Where Mendel’s experiments with pea plants and Darwin’s observations of finches and their beak size merge, the field of population genetics begins. Mendel described how genes determine the traits of individuals and their offspring; Darwin observed that the traits of individuals of a population change over time as certain traits are more beneficial to the survival of individuals living in a certain environments. Ironically, at the time of their discoveries, most people believed that either Mendel or Darwin was correct in their thinking, but not both. We now understand how both Mendel’s and Darwin’s ideas fit together to create a complete picture of how one gene affects one organism; how organisms come together with specific genes to create populations; and how the environment imposes forces on the genes of a population to ensure its survival over time.

A species is a group of organisms that can reproduce to produce offspring that are capable of reproducing.
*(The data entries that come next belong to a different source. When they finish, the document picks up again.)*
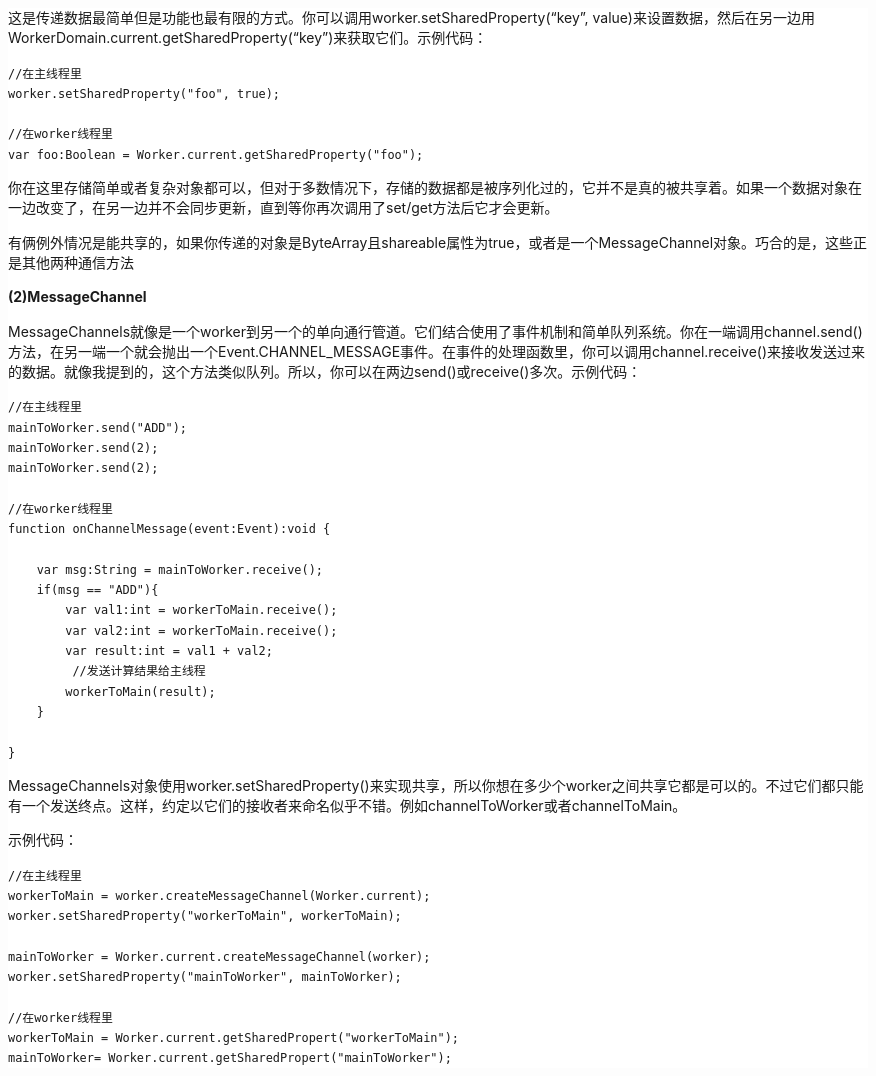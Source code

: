 这是传递数据最简单但是功能也最有限的方式。你可以调用worker.setSharedProperty(“key”, value)来设置数据，然后在另一边用WorkerDomain.current.getSharedProperty(“key”)来获取它们。示例代码：

    
    
    //在主线程里
    worker.setSharedProperty("foo", true);
    
    //在worker线程里
    var foo:Boolean = Worker.current.getSharedProperty("foo");
    
    


你在这里存储简单或者复杂对象都可以，但对于多数情况下，存储的数据都是被序列化过的，它并不是真的被共享着。如果一个数据对象在一边改变了，在另一边并不会同步更新，直到等你再次调用了set/get方法后它才会更新。

有俩例外情况是能共享的，如果你传递的对象是ByteArray且shareable属性为true，或者是一个MessageChannel对象。巧合的是，这些正是其他两种通信方法

**(2)MessageChannel**

MessageChannels就像是一个worker到另一个的单向通行管道。它们结合使用了事件机制和简单队列系统。你在一端调用channel.send()方法，在另一端一个就会抛出一个Event.CHANNEL_MESSAGE事件。在事件的处理函数里，你可以调用channel.receive()来接收发送过来的数据。就像我提到的，这个方法类似队列。所以，你可以在两边send()或receive()多次。示例代码：

    
    
    //在主线程里
    mainToWorker.send("ADD");
    mainToWorker.send(2);
    mainToWorker.send(2);
    
    //在worker线程里
    function onChannelMessage(event:Event):void {
    
        var msg:String = mainToWorker.receive();
        if(msg == "ADD"){
            var val1:int = workerToMain.receive();
            var val2:int = workerToMain.receive();
            var result:int = val1 + val2;
             //发送计算结果给主线程
            workerToMain(result);
        }
    
    }
    


MessageChannels对象使用worker.setSharedProperty()来实现共享，所以你想在多少个worker之间共享它都是可以的。不过它们都只能有一个发送终点。这样，约定以它们的接收者来命名似乎不错。例如channelToWorker或者channelToMain。

示例代码：

    
    
    //在主线程里
    workerToMain = worker.createMessageChannel(Worker.current);
    worker.setSharedProperty("workerToMain", workerToMain);
    
    mainToWorker = Worker.current.createMessageChannel(worker);
    worker.setSharedProperty("mainToWorker", mainToWorker);
    
    //在worker线程里
    workerToMain = Worker.current.getSharedPropert("workerToMain");
    mainToWorker= Worker.current.getSharedPropert("mainToWorker");
    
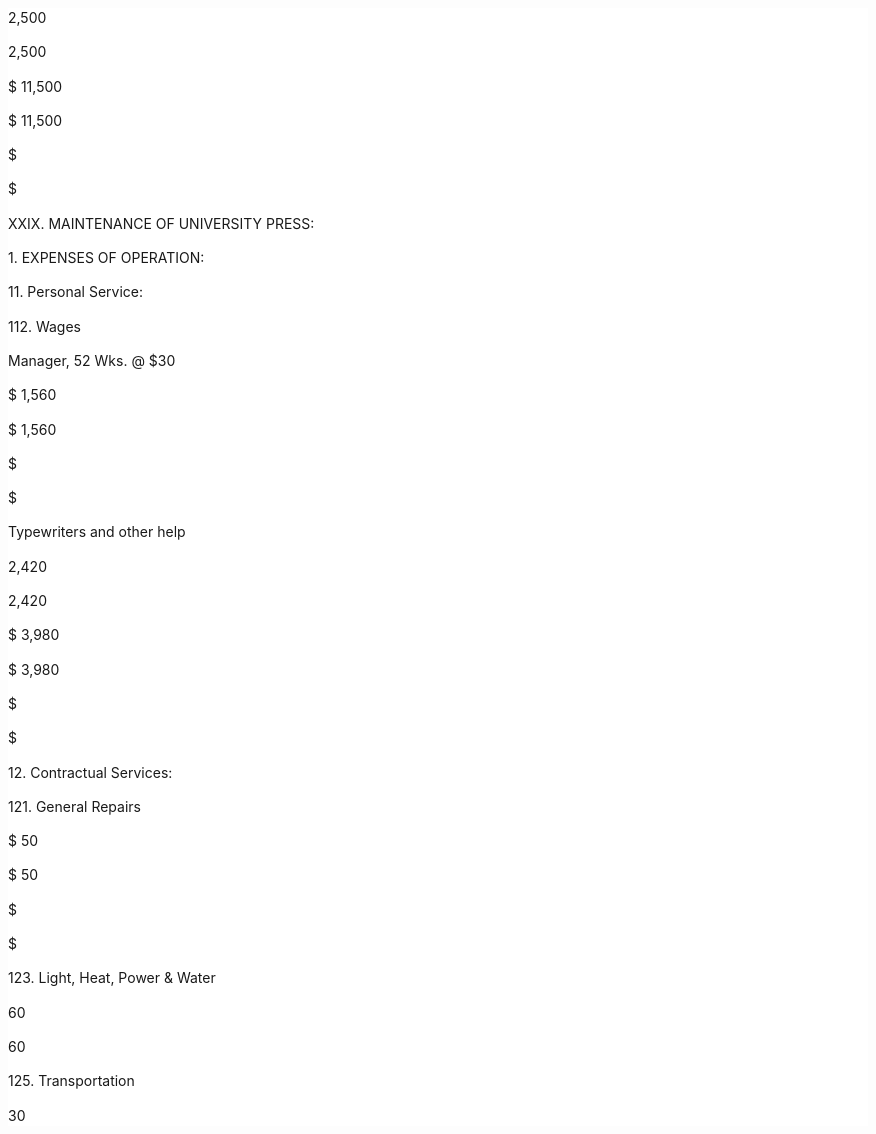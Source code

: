 2,500

2,500

$ 11,500

$ 11,500

$

$

XXIX. MAINTENANCE OF UNIVERSITY PRESS:

1\. EXPENSES OF OPERATION:

11\. Personal Service:

112\. Wages

Manager, 52 Wks. @ $30

$ 1,560

$ 1,560

$

$

Typewriters and other help

2,420

2,420

$ 3,980

$ 3,980

$

$

12\. Contractual Services:

121\. General Repairs

$ 50

$ 50

$

$

123\. Light, Heat, Power & Water

60

60

125\. Transportation

30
A population is a subdivision of a species that shares a common environment. Members of a population must live in close proximity to other members without physical barriers, such as mountains, walls, or bodies of water. A population’s gene pool is all the genes of all the members of that population. The frequency of genes and alleles within a gene pool and how the gene pool changes over time is the primary focus of population genetics.

To begin to understand how genes behave within a population, it is important to describe the conditions that prevent a population’s gene frequencies from changing, and thus prevent the population from evolving. These factors were discovered independently by Godfrey Hardy and Wilhelm Weinberg in 1908. The Hardy-Weinberg principle states that the frequency of alleles in a population will remain constant provided the following conditions exist:

1. The population is large.
2. Members of the population mate randomly.
3. Mutations do not occur.
4. Selection does not occur.
5. Members of the population do not leave and new members are not added to the population.
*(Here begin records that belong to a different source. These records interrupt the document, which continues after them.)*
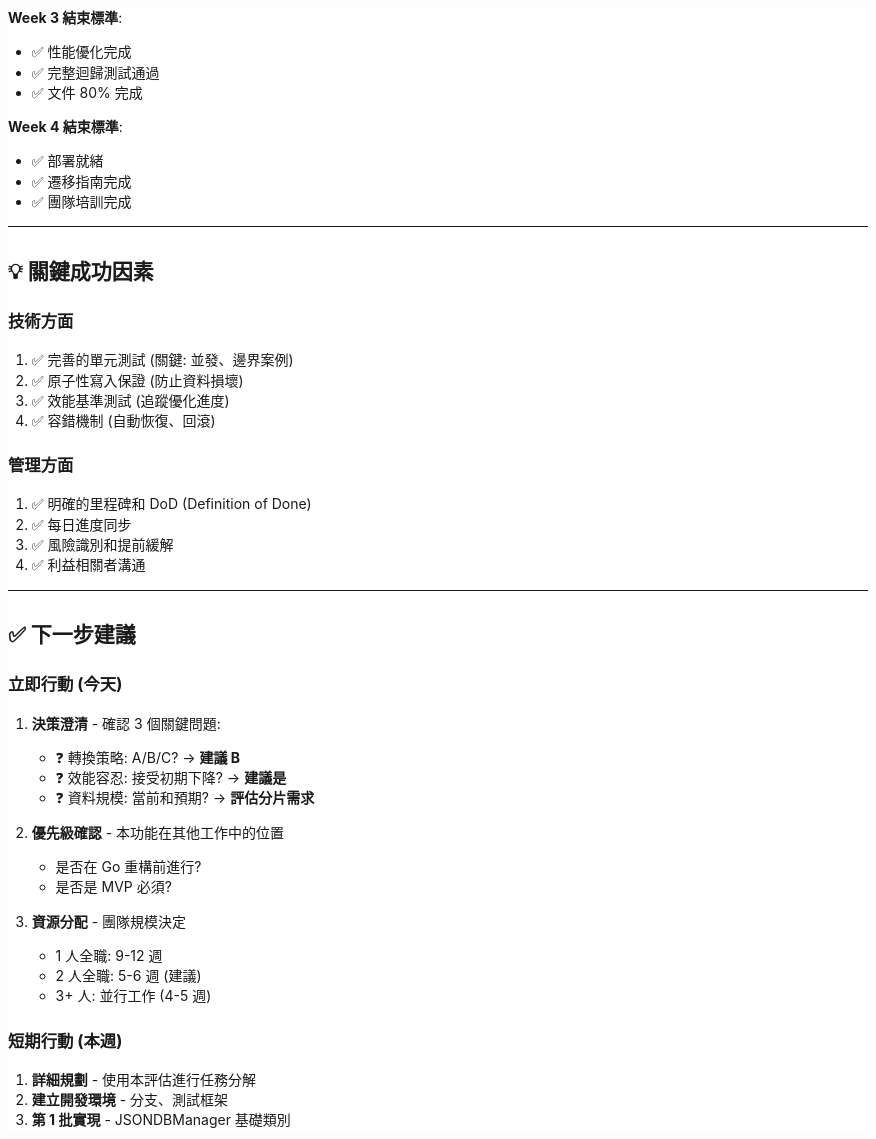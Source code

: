 **Week 3 結束標準**:
- ✅ 性能優化完成
- ✅ 完整迴歸測試通過
- ✅ 文件 80% 完成

**Week 4 結束標準**:
- ✅ 部署就緒
- ✅ 遷移指南完成
- ✅ 團隊培訓完成

---

## 💡 關鍵成功因素

### 技術方面
1. ✅ 完善的單元測試 (關鍵: 並發、邊界案例)
2. ✅ 原子性寫入保證 (防止資料損壞)
3. ✅ 效能基準測試 (追蹤優化進度)
4. ✅ 容錯機制 (自動恢復、回滾)

### 管理方面
1. ✅ 明確的里程碑和 DoD (Definition of Done)
2. ✅ 每日進度同步
3. ✅ 風險識別和提前緩解
4. ✅ 利益相關者溝通

---

## ✅ 下一步建議

### 立即行動 (今天)

1. **決策澄清** - 確認 3 個關鍵問題:
   - ❓ 轉換策略: A/B/C? → **建議 B**
   - ❓ 效能容忍: 接受初期下降? → **建議是**
   - ❓ 資料規模: 當前和預期? → **評估分片需求**

2. **優先級確認** - 本功能在其他工作中的位置
   - 是否在 Go 重構前進行?
   - 是否是 MVP 必須?

3. **資源分配** - 團隊規模決定
   - 1 人全職: 9-12 週
   - 2 人全職: 5-6 週 (建議)
   - 3+ 人: 並行工作 (4-5 週)

### 短期行動 (本週)

1. **詳細規劃** - 使用本評估進行任務分解
2. **建立開發環境** - 分支、測試框架
3. **第 1 批實現** - JSONDBManager 基礎類別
However, as Darwin first observed, the traits in a population do change or evolve over time. These changes are the result of factors that cause genetic changes within the gene pool of a population. These factors include: natural selection, mutation, migration, and genetic drift.

Crucial to the evolution of a species, and thus its survival is the mechanism of natural selection. Natural selection is commonly known as “survival of the fittest.” It is a process that promotes the traits within a population that are beneficial to the survival of members of that population. Natural selection increases the frequency of the alleles for this beneficial trait. The presence of traits that increase an organism’s rate of survival will also increase its rate of reproduction. This cycle will increase the number of “strong” members of a population by eliminating “weak” alleles. The repetition of this process is the evolution of a population.
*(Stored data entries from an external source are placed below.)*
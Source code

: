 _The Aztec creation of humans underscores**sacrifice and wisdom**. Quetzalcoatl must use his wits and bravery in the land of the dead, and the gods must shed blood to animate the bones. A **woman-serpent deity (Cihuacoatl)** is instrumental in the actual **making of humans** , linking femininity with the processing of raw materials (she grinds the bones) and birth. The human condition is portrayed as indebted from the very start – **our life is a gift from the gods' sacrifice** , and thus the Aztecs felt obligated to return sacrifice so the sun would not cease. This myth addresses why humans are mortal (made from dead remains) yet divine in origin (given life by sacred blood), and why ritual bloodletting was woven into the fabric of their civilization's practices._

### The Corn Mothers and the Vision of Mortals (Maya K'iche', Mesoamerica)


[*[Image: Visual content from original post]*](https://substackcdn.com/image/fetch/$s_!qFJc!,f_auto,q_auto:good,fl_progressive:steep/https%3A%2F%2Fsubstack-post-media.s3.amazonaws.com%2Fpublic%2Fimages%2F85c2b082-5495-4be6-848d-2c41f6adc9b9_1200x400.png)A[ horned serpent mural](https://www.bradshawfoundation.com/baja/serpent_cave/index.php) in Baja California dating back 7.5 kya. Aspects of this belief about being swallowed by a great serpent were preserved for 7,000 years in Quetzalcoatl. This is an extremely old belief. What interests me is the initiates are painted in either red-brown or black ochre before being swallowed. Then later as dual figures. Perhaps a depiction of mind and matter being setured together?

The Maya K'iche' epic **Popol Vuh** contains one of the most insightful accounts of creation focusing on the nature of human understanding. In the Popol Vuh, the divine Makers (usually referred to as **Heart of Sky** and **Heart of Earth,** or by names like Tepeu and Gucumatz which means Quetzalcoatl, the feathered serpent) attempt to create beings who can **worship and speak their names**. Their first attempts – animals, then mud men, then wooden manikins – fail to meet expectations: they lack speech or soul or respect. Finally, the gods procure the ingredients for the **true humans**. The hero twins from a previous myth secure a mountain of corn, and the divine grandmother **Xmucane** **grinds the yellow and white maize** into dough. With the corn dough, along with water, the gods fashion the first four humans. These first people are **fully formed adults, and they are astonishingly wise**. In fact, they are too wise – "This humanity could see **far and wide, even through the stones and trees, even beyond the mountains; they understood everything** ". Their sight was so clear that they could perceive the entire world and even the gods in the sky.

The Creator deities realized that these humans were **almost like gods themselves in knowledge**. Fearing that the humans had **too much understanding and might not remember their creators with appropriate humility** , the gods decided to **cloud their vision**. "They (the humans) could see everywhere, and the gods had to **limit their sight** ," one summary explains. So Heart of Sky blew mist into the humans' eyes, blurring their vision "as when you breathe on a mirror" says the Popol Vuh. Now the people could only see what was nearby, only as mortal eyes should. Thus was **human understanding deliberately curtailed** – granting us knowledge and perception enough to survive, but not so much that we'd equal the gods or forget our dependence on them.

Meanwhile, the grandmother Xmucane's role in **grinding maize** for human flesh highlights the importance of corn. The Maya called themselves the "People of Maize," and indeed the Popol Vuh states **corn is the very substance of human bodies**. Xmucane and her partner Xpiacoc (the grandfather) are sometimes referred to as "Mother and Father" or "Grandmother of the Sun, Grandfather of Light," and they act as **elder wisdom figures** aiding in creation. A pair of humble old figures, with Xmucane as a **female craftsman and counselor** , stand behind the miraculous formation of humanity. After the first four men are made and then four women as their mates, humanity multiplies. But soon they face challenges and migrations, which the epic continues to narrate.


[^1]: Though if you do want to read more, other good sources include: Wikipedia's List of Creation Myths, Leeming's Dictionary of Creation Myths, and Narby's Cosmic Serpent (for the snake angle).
The change in the frequency of alleles within a population can also result from “error” or mutation. A mutation is a change in the DNA sequence of a cell. Mutation is a very important factor in causing change in a gene pool because it can be a source of new genetic material in a population, which can be spread to other populations. Mutations can be caused by one of many environmental exposures, UV radiation from the sun, chemicals, or viral infections. They can also be caused by errors during DNA replication or meiosis. Mutations can harm, benefit, or have no effect on an organism, but within a population, it is a source of new alleles and new potential for change.

Migration or gene flow is another factor that can alter the gene pool of a population. When a member of one population moves to another population the gene pool of that population is altered. The new member can introduce new alleles that were created by mutations or bring back alleles that were lost when members leave a population. It has the effect of making populations within a species more similar to one another and more capable of adapting.

Genetic drift is a change in the frequency with which an allele occurs in a population due to random events. When alleles are separated during meiosis, the allele that will be selected during fertilization to produce offspring is a random event. Other random events might include an event that randomly causes the demise of an organism, thereby eliminating certain alleles. Over time, this random sampling of genes eliminates some alleles from the population, thereby altering the gene pool. Genetic drift is most visible in very small populations. The importance of this effect is debated due to its random nature that is absent of the goal of promoting stronger members of a population.

Within a population, the combined effects of natural selection, mutation, and genetic drift exhibit a controlling force on populations with an overall intent of increasing the survivability of a species. A species can change over time in big ways through a series of small changes within populations exerted by environment, error, and chance. These changes can be followed from organism to population to species to evolution of the species.